### WHAT YOU WILL DO:
For the listing below, work out how many lines hold the word "both" and give that number by itself.

### TASK INPUT:
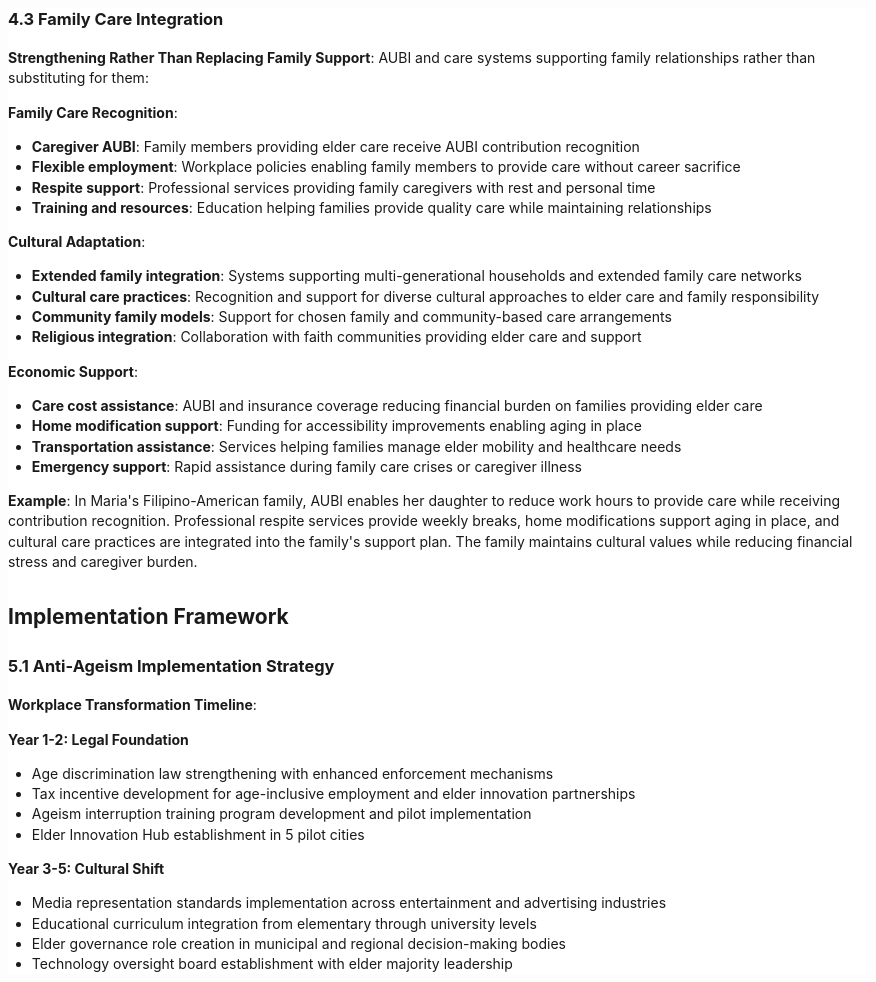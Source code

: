 ### 4.3 Family Care Integration

**Strengthening Rather Than Replacing Family Support**: AUBI and care systems supporting family relationships rather than substituting for them:

**Family Care Recognition**:
- **Caregiver AUBI**: Family members providing elder care receive AUBI contribution recognition
- **Flexible employment**: Workplace policies enabling family members to provide care without career sacrifice
- **Respite support**: Professional services providing family caregivers with rest and personal time
- **Training and resources**: Education helping families provide quality care while maintaining relationships

**Cultural Adaptation**:
- **Extended family integration**: Systems supporting multi-generational households and extended family care networks
- **Cultural care practices**: Recognition and support for diverse cultural approaches to elder care and family responsibility
- **Community family models**: Support for chosen family and community-based care arrangements
- **Religious integration**: Collaboration with faith communities providing elder care and support

**Economic Support**:
- **Care cost assistance**: AUBI and insurance coverage reducing financial burden on families providing elder care
- **Home modification support**: Funding for accessibility improvements enabling aging in place
- **Transportation assistance**: Services helping families manage elder mobility and healthcare needs
- **Emergency support**: Rapid assistance during family care crises or caregiver illness

**Example**: In Maria's Filipino-American family, AUBI enables her daughter to reduce work hours to provide care while receiving contribution recognition. Professional respite services provide weekly breaks, home modifications support aging in place, and cultural care practices are integrated into the family's support plan. The family maintains cultural values while reducing financial stress and caregiver burden.

## <a id="implementation-framework"></a>Implementation Framework

### 5.1 Anti-Ageism Implementation Strategy

**Workplace Transformation Timeline**:

**Year 1-2: Legal Foundation**
- Age discrimination law strengthening with enhanced enforcement mechanisms
- Tax incentive development for age-inclusive employment and elder innovation partnerships
- Ageism interruption training program development and pilot implementation
- Elder Innovation Hub establishment in 5 pilot cities

**Year 3-5: Cultural Shift**
- Media representation standards implementation across entertainment and advertising industries
- Educational curriculum integration from elementary through university levels
- Elder governance role creation in municipal and regional decision-making bodies
- Technology oversight board establishment with elder majority leadership
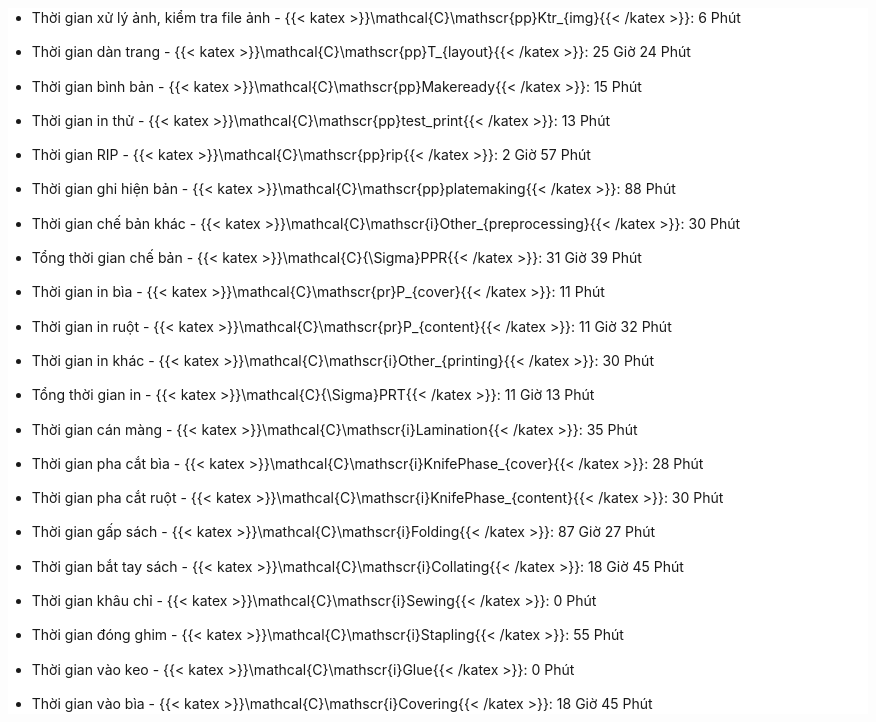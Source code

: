 
* Thời gian xử lý ảnh, kiểm tra file ảnh - {{< katex >}}\mathcal{C}\mathscr{pp}Ktr_{img}{{< /katex >}}: 6 Phút


* Thời gian dàn trang - {{< katex >}}\mathcal{C}\mathscr{pp}T_{layout}{{< /katex >}}: 25 Giờ 24 Phút


* Thời gian bình bản - {{< katex >}}\mathcal{C}\mathscr{pp}Makeready{{< /katex >}}: 15 Phút


* Thời gian in thử - {{< katex >}}\mathcal{C}\mathscr{pp}test_print{{< /katex >}}: 13 Phút


* Thời gian RIP - {{< katex >}}\mathcal{C}\mathscr{pp}rip{{< /katex >}}: 2 Giờ 57 Phút


* Thời gian ghi hiện bản - {{< katex >}}\mathcal{C}\mathscr{pp}platemaking{{< /katex >}}: 88 Phút


* Thời gian chế bản khác - {{< katex >}}\mathcal{C}\mathscr{i}Other_{preprocessing}{{< /katex >}}: 30 Phút


* Tổng thời gian chế bản - {{< katex >}}\mathcal{C}{\Sigma}PPR{{< /katex >}}: 31 Giờ 39 Phút


* Thời gian in bìa - {{< katex >}}\mathcal{C}\mathscr{pr}P_{cover}{{< /katex >}}: 11 Phút


* Thời gian in ruột - {{< katex >}}\mathcal{C}\mathscr{pr}P_{content}{{< /katex >}}: 11 Giờ 32 Phút


* Thời gian in khác - {{< katex >}}\mathcal{C}\mathscr{i}Other_{printing}{{< /katex >}}: 30 Phút


* Tổng thời gian in - {{< katex >}}\mathcal{C}{\Sigma}PRT{{< /katex >}}: 11 Giờ 13 Phút


* Thời gian cán màng - {{< katex >}}\mathcal{C}\mathscr{i}Lamination{{< /katex >}}: 35 Phút


* Thời gian pha cắt bìa - {{< katex >}}\mathcal{C}\mathscr{i}KnifePhase_{cover}{{< /katex >}}: 28 Phút


* Thời gian pha cắt ruột - {{< katex >}}\mathcal{C}\mathscr{i}KnifePhase_{content}{{< /katex >}}: 30 Phút


* Thời gian gấp sách - {{< katex >}}\mathcal{C}\mathscr{i}Folding{{< /katex >}}: 87 Giờ 27 Phút


* Thời gian bắt tay sách - {{< katex >}}\mathcal{C}\mathscr{i}Collating{{< /katex >}}: 18 Giờ 45 Phút


* Thời gian khâu chỉ - {{< katex >}}\mathcal{C}\mathscr{i}Sewing{{< /katex >}}: 0 Phút


* Thời gian đóng ghim - {{< katex >}}\mathcal{C}\mathscr{i}Stapling{{< /katex >}}: 55 Phút


* Thời gian vào keo - {{< katex >}}\mathcal{C}\mathscr{i}Glue{{< /katex >}}: 0 Phút


* Thời gian vào bìa - {{< katex >}}\mathcal{C}\mathscr{i}Covering{{< /katex >}}: 18 Giờ 45 Phút


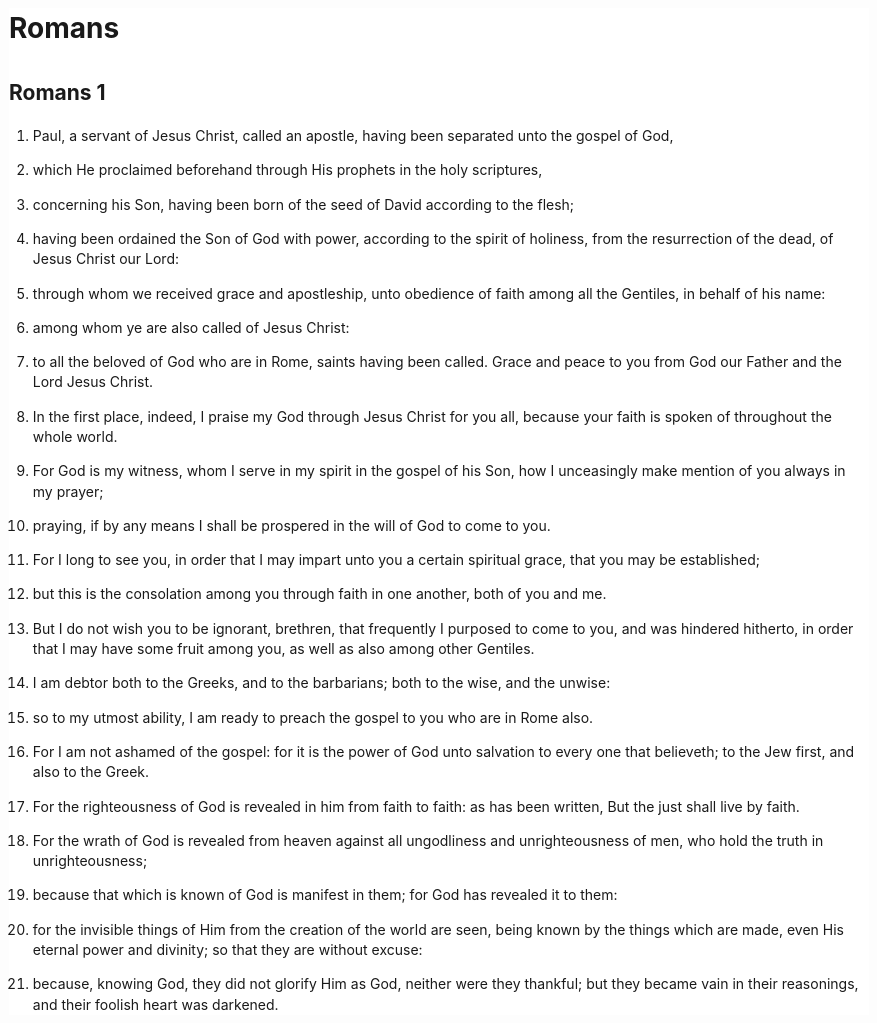 # Romans

## Romans 1

1. Paul, a servant of Jesus Christ, called an apostle, having been separated unto the gospel of God,

2. which He proclaimed beforehand through His prophets in the holy scriptures,

3. concerning his Son, having been born of the seed of David according to the flesh;

4. having been ordained the Son of God with power, according to the spirit of holiness, from the resurrection of the dead, of Jesus Christ our Lord:

5. through whom we received grace and apostleship, unto obedience of faith among all the Gentiles, in behalf of his name:

6. among whom ye are also called of Jesus Christ:

7. to all the beloved of God who are in Rome, saints having been called. Grace and peace to you from God our Father and the Lord Jesus Christ.

8. In the first place, indeed, I praise my God through Jesus Christ for you all, because your faith is spoken of throughout the whole world.

9. For God is my witness, whom I serve in my spirit in the gospel of his Son, how I unceasingly make mention of you always in my prayer;

10. praying, if by any means I shall be prospered in the will of God to come to you.

11. For I long to see you, in order that I may impart unto you a certain spiritual grace, that you may be established;

12. but this is the consolation among you through faith in one another, both of you and me.

13. But I do not wish you to be ignorant, brethren, that frequently I purposed to come to you, and was hindered hitherto, in order that I may have some fruit among you, as well as also among other Gentiles.

14. I am debtor both to the Greeks, and to the barbarians; both to the wise, and the unwise:

15. so to my utmost ability, I am ready to preach the gospel to you who are in Rome also.

16. For I am not ashamed of the gospel: for it is the power of God unto salvation to every one that believeth; to the Jew first, and also to the Greek.

17. For the righteousness of God is revealed in him from faith to faith: as has been written, But the just shall live by faith.

18. For the wrath of God is revealed from heaven against all ungodliness and unrighteousness of men, who hold the truth in unrighteousness;

19. because that which is known of God is manifest in them; for God has revealed it to them:

20. for the invisible things of Him from the creation of the world are seen, being known by the things which are made, even His eternal power and divinity; so that they are without excuse:

21. because, knowing God, they did not glorify Him as God, neither were they thankful; but they became vain in their reasonings, and their foolish heart was darkened.
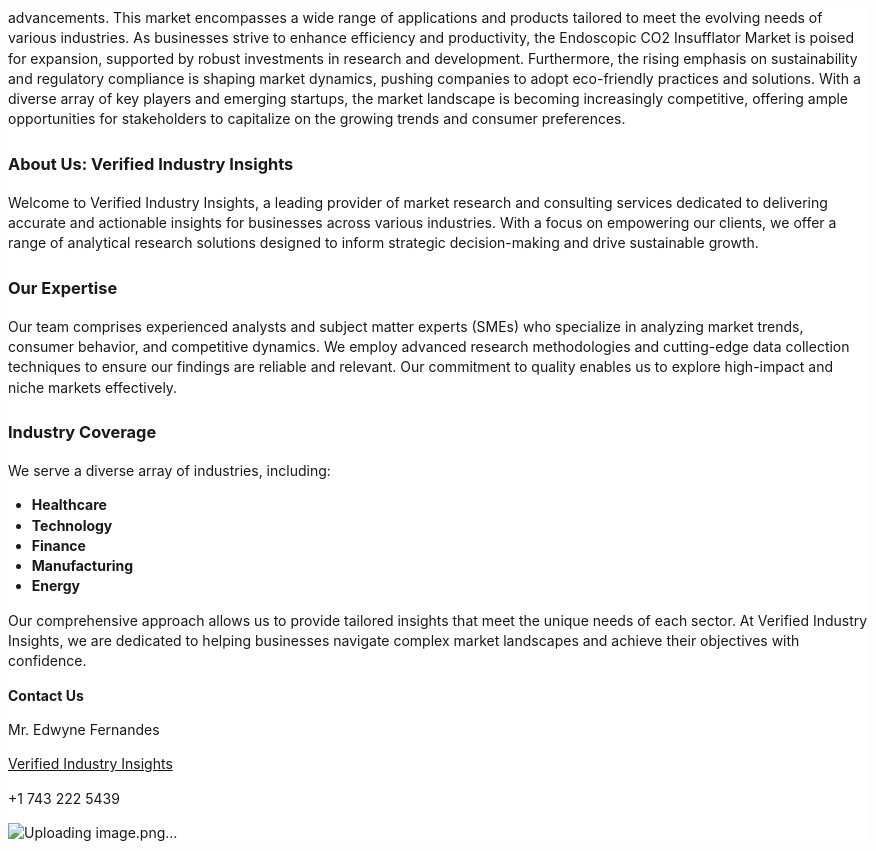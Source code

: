 advancements. This market encompasses a wide range of applications and products tailored to meet the evolving needs of various industries. As businesses strive to enhance efficiency and productivity, the Endoscopic CO2 Insufflator Market is poised for expansion, supported by robust investments in research and development. Furthermore, the rising emphasis on sustainability and regulatory compliance is shaping market dynamics, pushing companies to adopt eco-friendly practices and solutions. With a diverse array of key players and emerging startups, the market landscape is becoming increasingly competitive, offering ample opportunities for stakeholders to capitalize on the growing trends and consumer preferences.</p><h3>About Us: Verified Industry Insights</h3><p>Welcome to Verified Industry Insights, a leading provider of market research and consulting services dedicated to delivering accurate and actionable insights for businesses across various industries. With a focus on empowering our clients, we offer a range of analytical research solutions designed to inform strategic decision-making and drive sustainable growth.</p><h3>Our Expertise</h3><p>Our team comprises experienced analysts and subject matter experts (SMEs) who specialize in analyzing market trends, consumer behavior, and competitive dynamics. We employ advanced research methodologies and cutting-edge data collection techniques to ensure our findings are reliable and relevant. Our commitment to quality enables us to explore high-impact and niche markets effectively.</p><h3>Industry Coverage</h3><p>We serve a diverse array of industries, including:</p><ul><li><strong>Healthcare</strong></li><li><strong>Technology</strong></li><li><strong>Finance</strong></li><li><strong>Manufacturing</strong></li><li><strong>Energy</strong></li></ul><p>Our comprehensive approach allows us to provide tailored insights that meet the unique needs of each sector. At Verified Industry Insights, we are dedicated to helping businesses navigate complex market landscapes and achieve their objectives with confidence.</p><p><strong>Contact Us</strong></p><p>Mr. Edwyne Fernandes</p><p><a href="https://www.verifiedindustryinsights.com/">Verified Industry Insights</a></p><p>+1 743 222 5439</p>
![Uploading image.png…]()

### SOLUTION TO THE PROBLEM:
2